36 Comments
User's avatar
Daniel Greco's avatar

For both Chris Samp and Some Lawyer, yeah a natural way to avoid the tension is to constrain fallibilism. It's not that you can't be 100% certain about *anything*. Rather, it's that your 100% certainties should be restricted to some limited class of claims. Some Lawyer is suggesting they should just be claims about your experiences. Chris Samp seems happy for certainties to include claims about poll results. But maybe both will agree no certainty in abstract scientific theories.

I've got my reasons for not loving this style of answer, but I don't think they're knock down. For claims about experiences, I tend to think that for facts about what you've experienced to be the sorts of facts that you're comfortable treating as absolutely certain, indubitable, etc., you have to drain them of quite a lot of content. E.g., it can't be something like "I'm hungry", because you might be mistaking hunger for some other kind of stomach pain. And I'm not sure that experiences drained of that much content can play the roles they'd need to as evidence. Certainly it's very hard to imagine actually working with runnable models that treat as evidence stuff about what experiences I have, rather than just the poll results themselves. The state space you'd need for such models would be intractably large and unstructured. So once you make this move, you're necessarily, I think, moving to a version of Bayesianism that's got to be pretty detached from either models we explicitly build for forecasting, or even, I think, the ones we implicitly reason with in everyday life; I tend to think actual reasoning involves taking a lot more for granted--thinking about "small worlds", as Savage said--than this kind of picture suggests.

But my preferred approach leads to puzzles too, because you need non-Bayesian ways of ceasing to treat as certain evidence stuff that you previously were treating as certain evidence. E.g., if you treat as evidence that some poll obtained a certain result, and then later learn that there was a typo in the report, the process by which you "unlearn" the evidence about the poll result can't just be a straightforward Bayesian update in the model you started with.

Expand full comment
Godshatter's avatar

This is a nice point but doesn’t seem too worrying for the Bayesian fallibilist. Because it seems like being certain in one’s evidence is just an artifact of the idealization required to cast learning episodes into this mathematical framework. In order to model these updates, you need certain elements that you treat as fixed for the sake of the model, and then update from there. But you can always go back to revise those elements… you don’t take those to be fixed forever. (Neurath’s boat and all that.) Like you can always treat the evidence as a further hypothesis and then ask what the evidence for that is; eg, is the reporting agency of the polls is usually reliable etc.

Expand full comment
Chris Schuck's avatar

I have no background in this area, but your post jibes with misgivings I've had about the universal applicability of Bayes-style updating given the relative nature of "evidence." My sense is that evidence often gets too much of a free pass in these kind of discussions, as if what counts as evidence (and how much it should count) is itself automatically self-evident. For example: how would we operationalize my statement above, that your post subjectively confirms ("jibes with") my subjective misgivings relating to a partly theoretical concern, in terms of quantifiable evidence?

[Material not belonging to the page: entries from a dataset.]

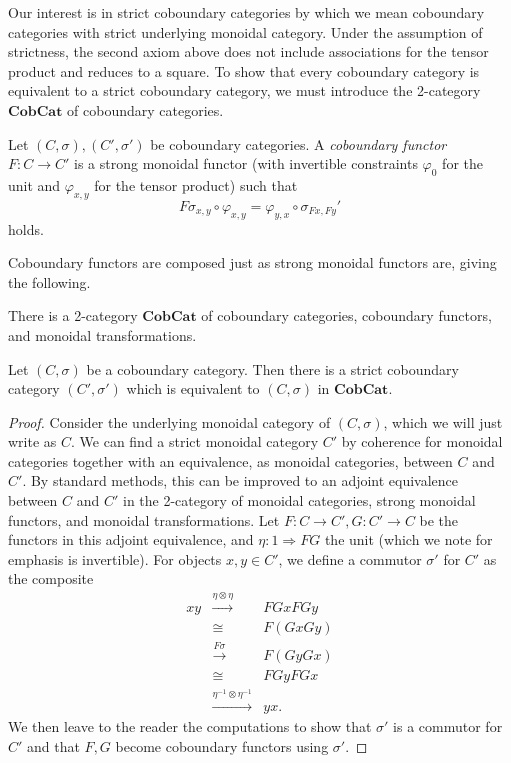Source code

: \documentclass{amsbook} %
\newcommand{\mb}{\mathbf}
\numberwithin{section}{chapter}
\begin{document}
Our interest is in strict coboundary categories by which we mean coboundary categories with strict underlying monoidal category.  Under the assumption of strictness, the second axiom above does not include associations for the tensor product and reduces to a square.  To show that every coboundary category is equivalent to a strict coboundary category, we must introduce the 2-category $\mb{CobCat}$ of coboundary categories.

\begin{Defi}
Let $(C,\sigma), (C', \sigma')$ be coboundary categories.  A \emph{coboundary functor} $F:C \rightarrow C'$ is a strong monoidal functor (with invertible constraints $\varphi_{0}$ for the unit and $\varphi_{x,y}$ for the tensor product) such that
\[
F\sigma_{x,y} \circ \varphi_{x,y} = \varphi_{y,x} \circ \sigma_{Fx,Fy}'
\]
holds.
\end{Defi}

Coboundary functors are composed just as strong monoidal functors are, giving the following.

\begin{lem}
There is a 2-category $\mb{CobCat}$  of coboundary categories, coboundary functors, and monoidal transformations.
\end{lem}


\begin{prop}
Let $(C, \sigma)$ be a coboundary category.  Then there is a strict coboundary category $(C', \sigma')$ which is equivalent to $(C, \sigma)$ in $\mb{CobCat}$.
\end{prop}
\begin{proof}
Consider the underlying monoidal category of $(C, \sigma)$, which we will just write as $C$.  We can find a strict monoidal category $C'$ by coherence for monoidal categories together with an equivalence, as monoidal categories, between $C$ and $C'$.  By standard methods, this can be improved to an adjoint equivalence between $C$ and $C'$ in the 2-category of monoidal categories, strong monoidal functors, and monoidal transformations.  Let $F: C \rightarrow C', G:C' \rightarrow C$ be the functors in this adjoint equivalence, and $\eta: 1 \Rightarrow FG$ the unit (which we note for emphasis is invertible).  For objects $x,y \in C'$, we define a commutor $\sigma'$ for $C'$ as the composite
\[
\begin{array}{rcl}
xy & \stackrel{\eta \otimes \eta}{\longrightarrow} & FGxFGy \\
& \cong & F(GxGy) \\
& \stackrel{F\sigma}{\longrightarrow} & F(GyGx) \\
& \cong  & FGyFGx \\
& \stackrel{\eta^{-1} \otimes \eta^{-1}}{\longrightarrow} & yx.
\end{array}
\]
We then leave to the reader the computations to show that $\sigma'$ is a commutor for $C'$ and that $F,G$ become coboundary functors using $\sigma'$.
\end{proof}
\end{document}
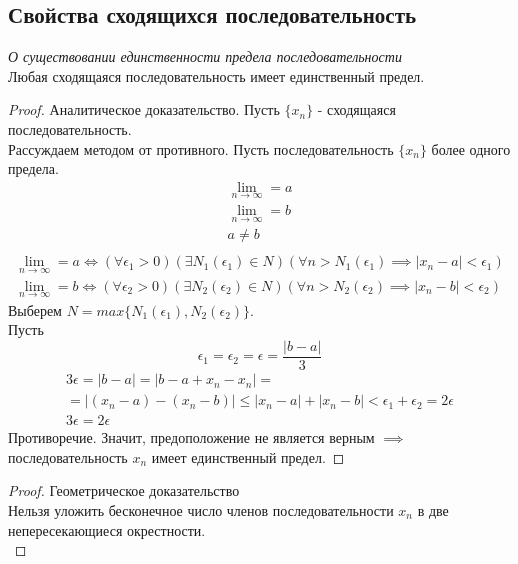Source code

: 
\subsection{Свойства сходящихся последовательность}

\begin{theorem}
  \textit{О существовании единственности предела последовательности} \\
  Любая сходящаяся последовательность имеет единственный предел.
\end{theorem}
\begin{proof} Аналитическое доказательство.
  Пусть $\{x_{n}\} $ - сходящаяся последовательность. \\
  Рассуждаем методом от противного. Пусть последовательность $\{x_{n}\} $ более одного предела.
  \begin{gather*}
    \lim_{n \to \infty} = a \\
    \lim_{n \to \infty} = b \\
    a \neq b \\
  \end{gather*}
  \begin{gather}
    \lim_{n \to \infty} = a \iff (\forall \epsilon_1 > 0)(\exists N_1(\epsilon_1) \in N)(\forall n > N_1(\epsilon_1) \implies |x_{n} - a| < \epsilon_1) \\
    \lim_{n \to \infty} = b \iff (\forall \epsilon_2 > 0)(\exists N_2(\epsilon_2) \in N)(\forall n > N_2(\epsilon_2) \implies |x_{n} - b| < \epsilon_2)  
  \end{gather} 
  Выберем $N=max \{N_1\left( \epsilon_1 \right) , N_2\left( \epsilon_2 \right) \}$. \\
  Пусть 
  \[
    \epsilon_1 = \epsilon_2 = \epsilon = \frac{|b - a|}{3}
  \]
  \begin{gather*}
  3 \epsilon = |b - a| = |b - a + x_{n} - x_{n}| = \\
  = |(x_{n} - a) - (x_{n} - b)| \le |x_{n} - a| + |x_{n} - b| < \epsilon_1 + \epsilon_2 = 2 \epsilon \\
  3 \epsilon = 2 \epsilon
  \end{gather*}
  Противоречие. Значит, предоположение не является верным $\implies$ последовательность $x_{n}$ имеет единственный предел.
\end{proof}

\begin{proof} Геометрическое доказательство\\
  Нельзя уложить бесконечное число членов последовательности $x_{n}$ в две непересекающиеся окрестности. \\
\end{proof}

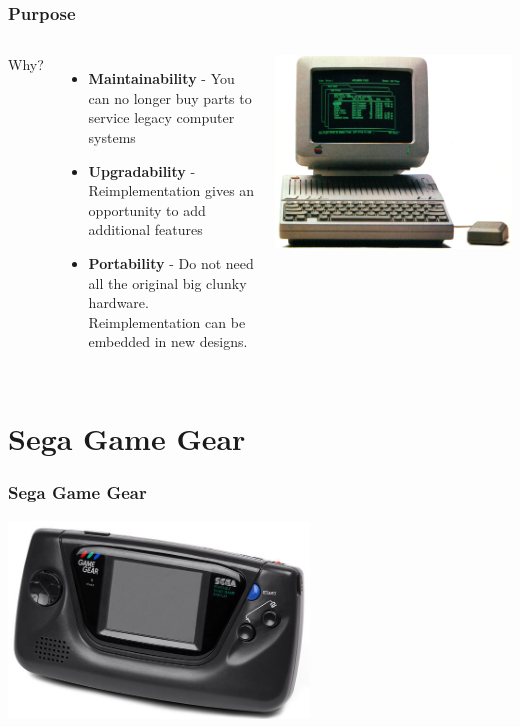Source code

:\documentclass{beamer}
\newlength{\wideitemsep}
\let\olditem\item
\renewcommand{\item}{\setlength{\itemsep}{\wideitemsep}\olditem}
\begin{document}
\begin{frame}
    \frametitle{Purpose}

    \begin{columns}[c]
            Why?
            \begin{itemize}
                \item<2-> \textbf{Maintainability} - You can no longer buy parts to service legacy computer systems
                \item<3-> \textbf{Upgradability} - Reimplementation gives an opportunity to add additional features
                \item<4-> \textbf{Portability} - Do not need all the original big clunky hardware. Reimplementation can
                    be embedded in new designs.
            \end{itemize}

            \includegraphics[width=\textwidth]{apple_2.jpg}
    \end{columns}
\end{frame}

\section{Sega Game Gear}
\begin{frame}
    \frametitle{Sega Game Gear}
    \begin{center}
        \includegraphics[width=0.6\textwidth]{gg.jpg}
    \end{center}
\end{frame}
\end{document}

Forgive me if this is naive to ask - but doesn't the standard Popperian view of scientific knowledge presuppose that disconfirming evidence gets much closer to 1 (certain falsity) than any confirming evidence can get to 1 (certain truth), by virtue of inherent asymmetry between these two? Or does that only have to do with the larger context of how the evidence connects with a particular sets of claims, at the level of theory? In any case, this raises a question of whether the context for how evidence is functioning epistemically might be inseparable from any calculation of its probabilistic value.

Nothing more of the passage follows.